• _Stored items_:
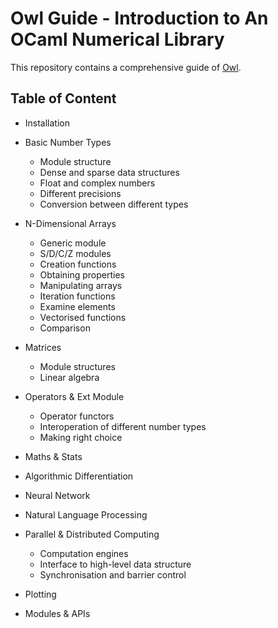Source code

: # Owl Guide - Introduction to An OCaml Numerical Library

This repository contains a comprehensive guide of [Owl](https://github.com/ryanrhymes/owl).

## Table of Content

- Installation

- Basic Number Types
  - Module structure
  - Dense and sparse data structures
  - Float and complex numbers
  - Different precisions
  - Conversion between different types

- N-Dimensional Arrays
  - Generic module
  - S/D/C/Z modules
  - Creation functions
  - Obtaining properties
  - Manipulating arrays
  - Iteration functions
  - Examine elements
  - Vectorised functions
  - Comparison

- Matrices
  - Module structures
  - Linear algebra


- Operators & Ext Module
  - Operator functors
  - Interoperation of different number types
  - Making right choice

- Maths & Stats

- Algorithmic Differentiation

- Neural Network

- Natural Language Processing

- Parallel & Distributed Computing
  - Computation engines
  - Interface to high-level data structure
  - Synchronisation and barrier control

- Plotting

- Modules & APIs
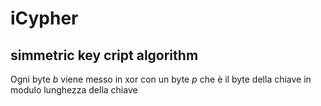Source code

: # iCypher
## simmetric key cript algorithm


Ogni byte _b_ viene messo in xor con un byte _p_ che è il byte della chiave in modulo 
lunghezza della chiave

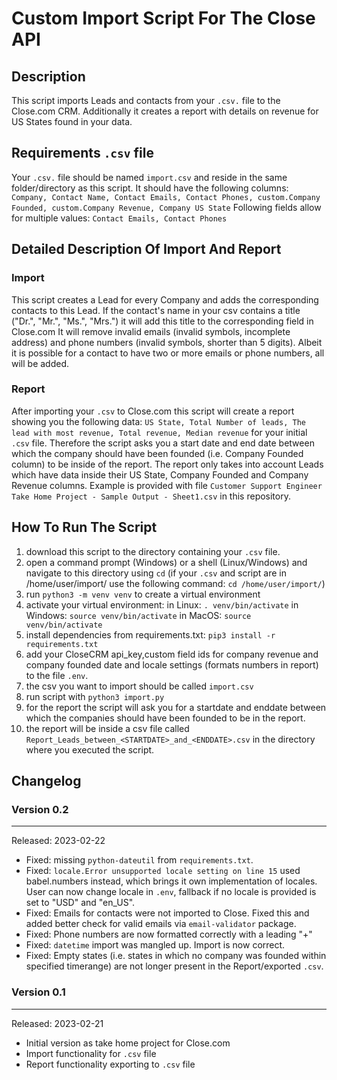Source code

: # Custom Import Script For The Close API

## Description
This script imports Leads and contacts from your `.csv.` file to the Close.com CRM. Additionally it creates a report with details on revenue for US States found in your data.

## Requirements `.csv` file
Your `.csv.` file should be named `import.csv` and reside in the same folder/directory as this script. It should have the following columns:
`Company, Contact Name, Contact Emails, Contact Phones, custom.Company Founded, custom.Company Revenue, Company US State`
Following fields allow for multiple values: `Contact Emails, Contact Phones`

## Detailed Description Of Import And Report
### Import
This script creates a Lead for every Company and adds the corresponding contacts to this Lead.
If the contact's name in your csv contains a title ("Dr.", "Mr.", "Ms.", "Mrs.") it will add this title to the corresponding field in Close.com
It will remove invalid emails (invalid symbols, incomplete address) and phone numbers (invalid symbols, shorter than 5 digits). Albeit it is possible for a contact to have two or more emails or phone numbers, all will be added.
### Report
After importing your `.csv` to Close.com this script will create a report showing you the following data: `US State, Total Number of leads, The lead with most revenue, Total revenue, Median revenue` for your initial `.csv` file.
Therefore the script asks you a start date and end date between which the company should have been founded (i.e. Company Founded column) to be inside of the report.
The report only takes into account Leads which have data inside their US State, Company Founded and Company Revenue columns. Example is provided with file `Customer Support Engineer Take Home Project - Sample Output - Sheet1.csv` in this repository.

## How To Run The Script

1. download this script to the directory containing your `.csv` file.
2. open a command prompt (Windows) or a shell (Linux/Windows) and navigate to this directory using `cd` (if your `.csv` and script are in /home/user/import/ use the following command: `cd /home/user/import/`)
2. run `python3 -m venv venv` to create a virtual environment
3. activate your virtual environment:
  in Linux: `. venv/bin/activate`
  in Windows: `source venv/bin/activate`
  in MacOS: `source venv/bin/activate`
4. install dependencies from requirements.txt:
  `pip3 install -r requirements.txt`
5. add your CloseCRM api_key,custom field ids for company revenue and company founded date and locale settings (formats numbers in report) to the file `.env`.
6. the csv you want to import should be called `import.csv`
7. run script with `python3 import.py`
8. for the report the script will ask you for a startdate and enddate between which the companies should have been founded to be in the report.
9. the report will be inside a csv file called `Report_Leads_between_<STARTDATE>_and_<ENDDATE>.csv` in the directory where you executed the script.

## Changelog

### Version 0.2
______________
Released: 2023-02-22
* Fixed: missing `python-dateutil` from `requirements.txt`.
* Fixed: `locale.Error unsupported locale setting on line 15` used babel.numbers instead, which brings it own implementation of locales. User can now change locale in `.env`, fallback if no locale is provided is set to "USD" and "en_US".
* Fixed: Emails for contacts were not imported to Close. Fixed this and added better check for valid emails via `email-validator` package.
* Fixed: Phone numbers are now formatted correctly with a leading "+"
* Fixed: `datetime` import was mangled up. Import is now correct.
* Fixed: Empty states (i.e. states in which no company was founded within specified timerange) are not longer present in the Report/exported `.csv`.

### Version 0.1
_______________
Released: 2023-02-21
* Initial version as take home project for Close.com
* Import functionality for `.csv` file
* Report functionality exporting to `.csv` file


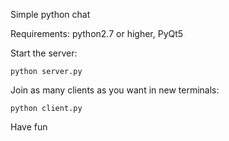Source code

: <p>Simple python chat</p>

<p>Requirements: python2.7 or higher, PyQt5</p>

<p>Start the server:</p>
<code>python server.py</code>

<p>Join as many clients as you want in new terminals:</p>
<code>python client.py</code>

<p>Have fun</p>
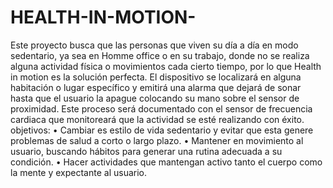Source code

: # HEALTH-IN-MOTION-
Este proyecto busca que las personas que viven su día a día en modo sedentario, ya sea en Homme office o en su trabajo, donde no se realiza alguna actividad física o movimientos cada cierto tiempo, por lo que Health in motion es la solución perfecta.
El dispositivo se localizará en alguna habitación o lugar específico y emitirá una alarma que dejará de sonar hasta que el usuario la apague colocando su mano sobre el sensor de proximidad. Este proceso será documentado con el sensor de frecuencia cardiaca que monitoreará que la actividad se esté realizando con éxito.
objetivos:
•	Cambiar es estilo de vida sedentario y evitar que esta genere problemas de salud a corto o largo plazo.
•	Mantener en movimiento al usuario, buscando hábitos para generar una rutina adecuada a su condición.
•	Hacer actividades que mantengan activo tanto el cuerpo como la mente y expectante al usuario.
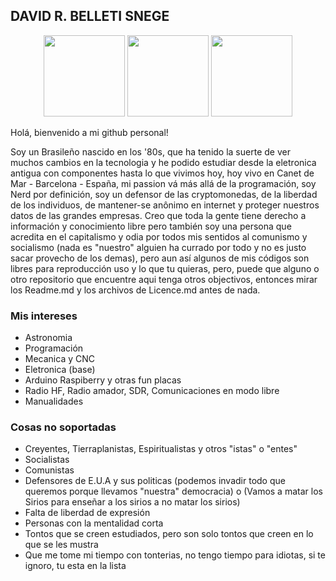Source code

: ## DAVID R. BELLETI SNEGE

<div align="center" style="display: inline_block">
  <img height="130em" src="https://github-profile-summary-cards.vercel.app/api/cards/profile-details?username=davidsnege&theme=dracula">
  <img height="130em" src="https://github-readme-stats.vercel.app/api/top-langs/?username=davidsnege&layout=compact&langs_count=7&theme=dracula"/>
  <img height="130em" src="https://github-readme-stats.vercel.app/api?username=davidsnege&show_icons=true&theme=dracula&include_all_commits=true&count_private=true"/>
</div>
</p>    
Holá, bienvenido a mi github personal!
</p> 
Soy un Brasileño nascido en los '80s, que ha tenido la suerte de ver muchos cambios en la tecnologia y he podido estudiar desde la eletronica antigua con componentes hasta lo que vivimos hoy, hoy vivo en Canet de Mar - Barcelona - España, mi passion vá más allá de la programación, soy Nerd por definición, soy un defensor de las cryptomonedas, de la liberdad de los individuos, de mantener-se anônimo en internet y proteger nuestros datos de las grandes empresas. Creo que toda la gente tiene derecho a información y conocimiento libre pero también soy una persona que acredita en el capitalismo y odia por todos mis sentidos al comunismo y socialismo (nada es "nuestro" alguien ha currado por todo y no es justo sacar provecho de los demas), pero aun así algunos de mis códigos son libres para reproducción uso y lo que tu quieras, pero, puede que alguno o otro repositorio que encuentre aqui tenga otros objectivos, entonces mirar los Readme.md y los archivos de Licence.md antes de nada.
</p>   

### Mis intereses
- Astronomia
- Programación
- Mecanica y CNC
- Eletronica (base)
- Arduino Raspiberry y otras fun placas
- Radio HF, Radio amador, SDR, Comunicaciones en modo libre
- Manualidades

### Cosas no soportadas
- Creyentes, Tierraplanistas, Espiritualistas y otros "istas" o "entes"
- Socialistas
- Comunistas
- Defensores de E.U.A y sus politicas (podemos invadir todo que queremos porque llevamos "nuestra" democracia) o (Vamos a matar los Sirios para enseñar a los sirios a no matar los sirios)
- Falta de liberdad de expresión
- Personas con la mentalidad corta
- Tontos que se creen estudiados, pero son solo tontos que creen en lo que se les mustra
- Que me tome mi tiempo con tonterias, no tengo tiempo para idiotas, si te ignoro, tu esta en la lista



  
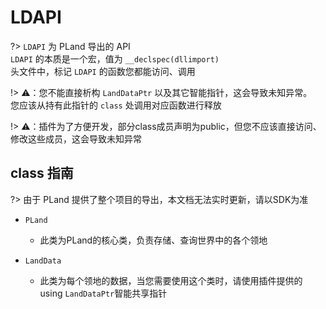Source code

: # LDAPI

?> `LDAPI` 为 PLand 导出的 API  
`LDAPI` 的本质是一个宏，值为 `__declspec(dllimport)`  
头文件中，标记 `LDAPI` 的函数您都能访问、调用

!> ⚠️：您不能直接析构 `LandDataPtr` 以及其它智能指针，这会导致未知异常。  
您应该从持有此指针的 `class` 处调用对应函数进行释放

!> ⚠️：插件为了方便开发，部分class成员声明为public，但您不应该直接访问、修改这些成员，这会导致未知异常

## class 指南

?> 由于 PLand 提供了整个项目的导出，本文档无法实时更新，请以SDK为准

- `PLand`
  - 此类为PLand的核心类，负责存储、查询世界中的各个领地

- `LandData`
  - 此类为每个领地的数据，当您需要使用这个类时，请使用插件提供的 using `LandDataPtr`智能共享指针  
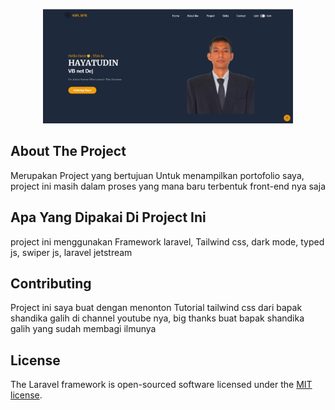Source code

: <p align="center"><a href="#" target="_blank"><img src="https://github.com/dins-yats/Portofolio_hayatudin/blob/main/public/img/porto.jpg" width="400"></a></p>

## About The Project

Merupakan Project yang bertujuan Untuk menampilkan portofolio saya, project ini masih dalam proses yang mana baru terbentuk front-end nya saja

## Apa Yang Dipakai Di Project Ini

project ini menggunakan Framework laravel, Tailwind css, dark mode, typed js, swiper js, laravel jetstream

## Contributing

Project ini saya buat dengan menonton Tutorial tailwind css dari bapak shandika galih di channel youtube nya, big thanks buat bapak shandika galih yang sudah membagi ilmunya

## License

The Laravel framework is open-sourced software licensed under the [MIT license](https://opensource.org/licenses/MIT).
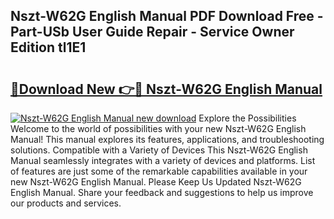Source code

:## Nszt-W62G English Manual PDF Download Free - Part-USb User Guide Repair - Service Owner Edition tl1E1

# <h2><a href="http://cf19381.oget.top/?id=Nszt-W62G+English+Manual">🔗Download New 👉🔴 Nszt-W62G English Manual</a></h2>

[![Nszt-W62G English Manual new download](https://i.imgur.com/5g1atiW.png)](http://cf19381.oget.top/?id=Nszt-W62G+English+Manual)
Explore the Possibilities Welcome to the world of possibilities with your new Nszt-W62G English Manual! This manual explores its features, applications, and troubleshooting solutions. Compatible with a Variety of Devices This Nszt-W62G English Manual seamlessly integrates with a variety of devices and platforms. List of features are just some of the remarkable capabilities available in your new Nszt-W62G English Manual. Please Keep Us Updated Nszt-W62G English Manual. Share your feedback and suggestions to help us improve our products and services.
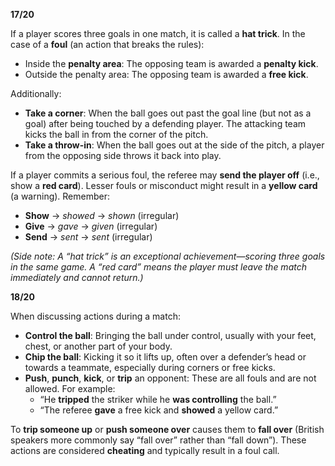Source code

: **17/20**

If a player scores three goals in one match, it is called a **hat trick**. In the case of a **foul** (an action that breaks the rules):

- Inside the **penalty area**: The opposing team is awarded a **penalty kick**.
- Outside the penalty area: The opposing team is awarded a **free kick**.

Additionally:

- **Take a corner**: When the ball goes out past the goal line (but not as a goal) after being touched by a defending player. The attacking team kicks the ball in from the corner of the pitch.
- **Take a throw-in**: When the ball goes out at the side of the pitch, a player from the opposing side throws it back into play.

If a player commits a serious foul, the referee may **send the player off** (i.e., show a **red card**). Lesser fouls or misconduct might result in a **yellow card** (a warning). Remember:

- **Show** → _showed_ → _shown_ (irregular)
- **Give** → _gave_ → _given_ (irregular)
- **Send** → _sent_ → _sent_ (irregular)

_(Side note: A “hat trick” is an exceptional achievement—scoring three goals in the same game. A “red card” means the player must leave the match immediately and cannot return.)_

**18/20**

When discussing actions during a match:

- **Control the ball**: Bringing the ball under control, usually with your feet, chest, or another part of your body.
- **Chip the ball**: Kicking it so it lifts up, often over a defender’s head or towards a teammate, especially during corners or free kicks.
- **Push**, **punch**, **kick**, or **trip** an opponent: These are all fouls and are not allowed. For example:
    - “He **tripped** the striker while he **was controlling** the ball.”
    - “The referee **gave** a free kick and **showed** a yellow card.”

To **trip someone up** or **push someone over** causes them to **fall over** (British speakers more commonly say “fall over” rather than “fall down”). These actions are considered **cheating** and typically result in a foul call.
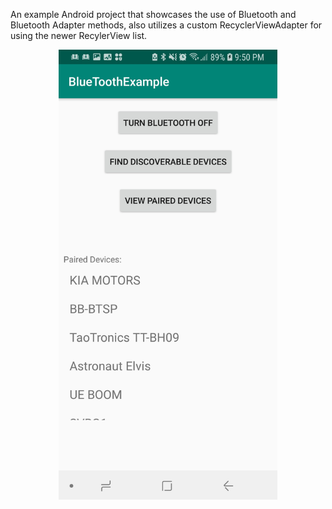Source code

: An example Android project that showcases the use of Bluetooth and Bluetooth Adapter methods, also utilizes a custom RecyclerViewAdapter for using the newer RecylerView list. 


<p align="center">
  <img src="./Capture.jpg" width="350"/>  
      </p>
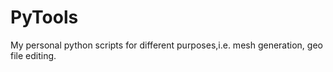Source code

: # PyTools
My personal python scripts for different purposes,i.e. mesh generation, geo file editing.
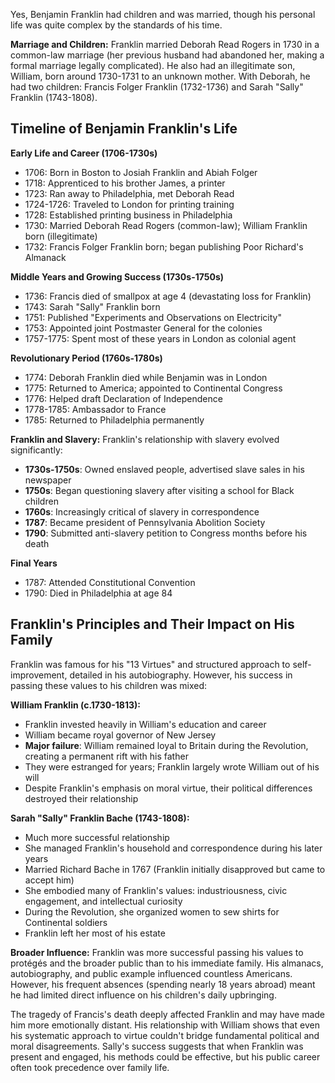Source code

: Yes, Benjamin Franklin had children and was married, though his personal life was quite complex by the standards of his time.

**Marriage and Children:**
Franklin married Deborah Read Rogers in 1730 in a common-law marriage (her previous husband had abandoned her, making a formal marriage legally complicated). He also had an illegitimate son, William, born around 1730-1731 to an unknown mother. With Deborah, he had two children: Francis Folger Franklin (1732-1736) and Sarah "Sally" Franklin (1743-1808).

## Timeline of Benjamin Franklin's Life

**Early Life and Career (1706-1730s)**
- 1706: Born in Boston to Josiah Franklin and Abiah Folger
- 1718: Apprenticed to his brother James, a printer
- 1723: Ran away to Philadelphia, met Deborah Read
- 1724-1726: Traveled to London for printing training
- 1728: Established printing business in Philadelphia
- 1730: Married Deborah Read Rogers (common-law); William Franklin born (illegitimate)
- 1732: Francis Folger Franklin born; began publishing Poor Richard's Almanack

**Middle Years and Growing Success (1730s-1750s)**
- 1736: Francis died of smallpox at age 4 (devastating loss for Franklin)
- 1743: Sarah "Sally" Franklin born
- 1751: Published "Experiments and Observations on Electricity"
- 1753: Appointed joint Postmaster General for the colonies
- 1757-1775: Spent most of these years in London as colonial agent

**Revolutionary Period (1760s-1780s)**
- 1774: Deborah Franklin died while Benjamin was in London
- 1775: Returned to America; appointed to Continental Congress
- 1776: Helped draft Declaration of Independence
- 1778-1785: Ambassador to France
- 1785: Returned to Philadelphia permanently

**Franklin and Slavery:**
Franklin's relationship with slavery evolved significantly:
- **1730s-1750s**: Owned enslaved people, advertised slave sales in his newspaper
- **1750s**: Began questioning slavery after visiting a school for Black children
- **1760s**: Increasingly critical of slavery in correspondence
- **1787**: Became president of Pennsylvania Abolition Society
- **1790**: Submitted anti-slavery petition to Congress months before his death

**Final Years**
- 1787: Attended Constitutional Convention
- 1790: Died in Philadelphia at age 84

## Franklin's Principles and Their Impact on His Family

Franklin was famous for his "13 Virtues" and structured approach to self-improvement, detailed in his autobiography. However, his success in passing these values to his children was mixed:

**William Franklin (c.1730-1813):**
- Franklin invested heavily in William's education and career
- William became royal governor of New Jersey
- **Major failure**: William remained loyal to Britain during the Revolution, creating a permanent rift with his father
- They were estranged for years; Franklin largely wrote William out of his will
- Despite Franklin's emphasis on moral virtue, their political differences destroyed their relationship

**Sarah "Sally" Franklin Bache (1743-1808):**
- Much more successful relationship
- She managed Franklin's household and correspondence during his later years
- Married Richard Bache in 1767 (Franklin initially disapproved but came to accept him)
- She embodied many of Franklin's values: industriousness, civic engagement, and intellectual curiosity
- During the Revolution, she organized women to sew shirts for Continental soldiers
- Franklin left her most of his estate

**Broader Influence:**
Franklin was more successful passing his values to protégés and the broader public than to his immediate family. His almanacs, autobiography, and public example influenced countless Americans. However, his frequent absences (spending nearly 18 years abroad) meant he had limited direct influence on his children's daily upbringing.

The tragedy of Francis's death deeply affected Franklin and may have made him more emotionally distant. His relationship with William shows that even his systematic approach to virtue couldn't bridge fundamental political and moral disagreements. Sally's success suggests that when Franklin was present and engaged, his methods could be effective, but his public career often took precedence over family life.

• _Activity_:
Whenever a line of the data above includes the word "width", copy that line.

• _Written response_:
: <p align="center"><a href="#" target="_blank"><img src="https://github.com/dins-yats/Portofolio_hayatudin/blob/main/public/img/porto.jpg" width="400"></a></p>
  <img src="./Capture.jpg" width="350"/>  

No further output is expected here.